In earlier phases of the PSC complaint proceeding, refunds of over $35,000 were made to the complaining tenants. In the final decision, the PSC found additional, small overcharges had not been corrected. The decision stressed that even seemingly small or innocuous violations can subject the landlord to strict civil liability.
This owner and other submeterers, should be aware that, in the future, even a violation of a submetering order which causes no financial harm or penalty to tenants or which is based on a failure to timely comply and is subsequently addressed by a later, untimely action, may, in appropriate circumstances, be the basis of a penalty action against the submeterer pursuant to PSL §25.Pursuant to PSL §25 landlords knowingly failing to or neglecting to obey or comply with the rules and regulations or orders of the Public Service Commission may result in fines up to $100,000. The fines increase to up to $250,000 when human safety is compromised and jumps to $500,000 if the overall reliability and continuity of electric service is constrained. In the case of a continuing violation, each day shall be deemed a separate and distinct offense, thus massive fines can accrue quickly.Landlords engaging in submetering should as a precaution be very mindful of the PSPC requirements in the orders and regulations, take all necessary steps to comply with them, and to work with the utility company to ensure that price caps are being adhered to before billing tenants. PULP has urged the PSC to require utilities to provide bill calculators on their websites, so that submetered tenants could compare the bills they receive from landlords with what the utility would charge for the same usage in the same period of time.

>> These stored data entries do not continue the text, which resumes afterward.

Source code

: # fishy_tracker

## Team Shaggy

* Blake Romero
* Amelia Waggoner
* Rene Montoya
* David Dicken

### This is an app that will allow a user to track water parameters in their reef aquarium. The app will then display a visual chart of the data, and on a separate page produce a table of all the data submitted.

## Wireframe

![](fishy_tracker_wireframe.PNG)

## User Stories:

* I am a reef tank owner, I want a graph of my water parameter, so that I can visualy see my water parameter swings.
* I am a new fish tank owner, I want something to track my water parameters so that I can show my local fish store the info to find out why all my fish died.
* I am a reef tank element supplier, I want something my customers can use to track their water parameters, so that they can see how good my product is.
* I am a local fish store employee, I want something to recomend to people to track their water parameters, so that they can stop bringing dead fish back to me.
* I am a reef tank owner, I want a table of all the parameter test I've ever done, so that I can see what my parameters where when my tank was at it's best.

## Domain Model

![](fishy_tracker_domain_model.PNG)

Major submetering problem areas remain. For example, landlords often do not provide personal service of their petitions upon tenants of the pendency of the PSC proceeding in which their leases will be affected, so most orders are issued without any tenant participation. DHCR rent reduction guidelines give smaller rent reductions to tenants when an owner is allowed to convert from master metering to submetering, compared with the reductions when a conversion is to direct utility metering. This discrepancy is based on DHCR’s questionable methodology which assumes that the bulk rates for the master metered service are 20% less than utility rates for individual direct service to residential customers. Subsequent changes in electric rates since the DHCR methodology was adopted may have rendered obsolete the assumption that submetering bills are always significantly lower than direct service. Also, since there is no routine outside audit of landlord charges, when bulk metering charges are less than what the utility would charge its residential customers, there is no way for tenants to know whether instead of passing through the bulk metering costs (plus a $4 billing charge) without profit or markup, as PSC orders require, a landlord is marking up costs while staying under the maximum rate, which in theory can be independently checked by comparison with Con Edison charges. The DHCR rent reduction methodology also assumed, without independent research to back it, that customers use 20% less electricity after conversion to metering. More realistic assumptions are in the area of 0 to 7%. As a consequence, landlords do not need to reduce the rent as much and receive a windfall when they shift responsibility for electric bills to tenants.